[Exercise directions]:
Leave the images out, and copy each of the records below exactly.

- - - - -

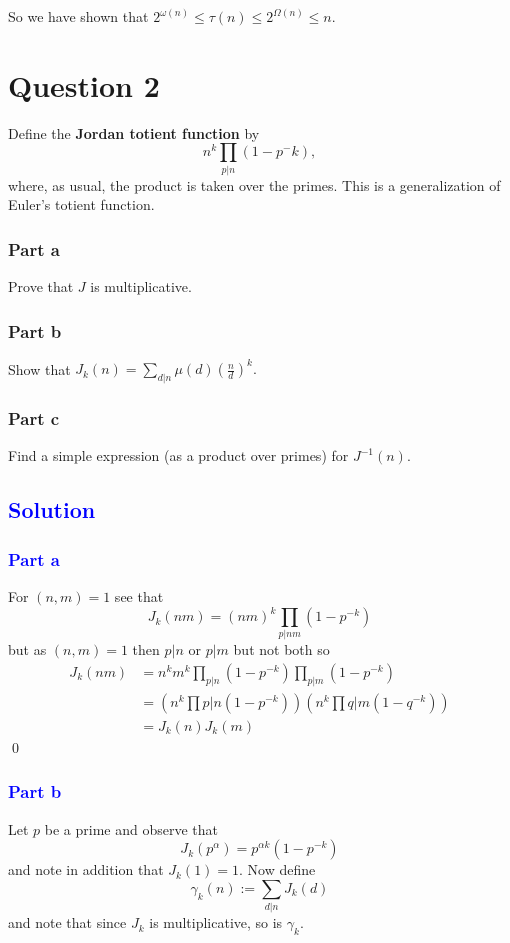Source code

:\documentclass{unswmaths}
\begin{document}
So we have shown that $ 2^{\omega(n)} \leq \tau(n) \leq 2^{\Omega(n)} \leq n $.

\hrulefill

\section*{Question 2}
Define the \textbf{Jordan totient function} by 
$$
    n^k\prod_{p|n}(1-p^-k),
$$
where, as usual, the product is taken over the primes. This is a generalization of Euler's
totient function.
\subsubsection*{Part a}
Prove that $ J $ is multiplicative.
\subsubsection*{Part b}
Show that $ J_k(n) = \sum_{d|n} \mu(d) (\frac{n}{d})^k. $
\subsubsection*{Part c}
Find a simple expression (as a product over primes) for $ J^{-1}(n) $.

\hrulefill
\subsection*{\textcolor{blue}{Solution}}
\subsubsection*{\textcolor{blue}{Part a}}
For $ (n,m) = 1 $ see that
$$
    J_k(nm) = (nm)^k \prod_{p|nm} (1-p^{-k})
$$
but as $ (n,m) = 1 $ then $ p | n $ or $ p | m $ but not both so
\begin{align*}
    J_k(nm) &= n^k m^k \prod_{p|n} (1-p^{-k})\prod_{p|m} (1-p^{-k}) \\
        &= \left( n^k \prod{p|n}(1-p^{-k}) \right)\left( n^k \prod{q|m}(1-q^{-k}) \right) \\
        &= J_k(n) J_k(m)
\end{align*}
\qed

\subsubsection*{\textcolor{blue}{Part b}}
Let $ p $ be a prime and observe that
$$
    J_k(p^\alpha) = p^{\alpha k }(1- p^{-k})
$$
and note in addition that $ J_k(1) = 1 $.
Now define 
$$
    \gamma_k(n) := \sum_{d|n} J_k(d) 
$$
and note that since $ J_k $ is multiplicative, so is $ \gamma_k $.
\end{document}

- - - - -

[Result below]:
Source code

:\documentclass{unswmaths}
\begin{document}
So we have shown that $ 2^{\omega(n)} \leq \tau(n) \leq 2^{\Omega(n)} \leq n $.

\hrulefill

\section*{Question 2}
Define the \textbf{Jordan totient function} by 
$$
    n^k\prod_{p|n}(1-p^-k),
$$
where, as usual, the product is taken over the primes. This is a generalization of Euler's
totient function.
\subsubsection*{Part a}
Prove that $ J $ is multiplicative.
\subsubsection*{Part b}
Show that $ J_k(n) = \sum_{d|n} \mu(d) (\frac{n}{d})^k. $
\subsubsection*{Part c}
Find a simple expression (as a product over primes) for $ J^{-1}(n) $.

\hrulefill
\subsection*{\textcolor{blue}{Solution}}
\subsubsection*{\textcolor{blue}{Part a}}
For $ (n,m) = 1 $ see that
$$
    J_k(nm) = (nm)^k \prod_{p|nm} (1-p^{-k})
$$
but as $ (n,m) = 1 $ then $ p | n $ or $ p | m $ but not both so
\begin{align*}
    J_k(nm) &= n^k m^k \prod_{p|n} (1-p^{-k})\prod_{p|m} (1-p^{-k}) \\
        &= \left( n^k \prod{p|n}(1-p^{-k}) \right)\left( n^k \prod{q|m}(1-q^{-k}) \right) \\
        &= J_k(n) J_k(m)
\end{align*}
\qed

\subsubsection*{\textcolor{blue}{Part b}}
Let $ p $ be a prime and observe that
$$
    J_k(p^\alpha) = p^{\alpha k }(1- p^{-k})
$$
and note in addition that $ J_k(1) = 1 $.
Now define 
$$
    \gamma_k(n) := \sum_{d|n} J_k(d) 
$$
and note that since $ J_k $ is multiplicative, so is $ \gamma_k $.
\end{document}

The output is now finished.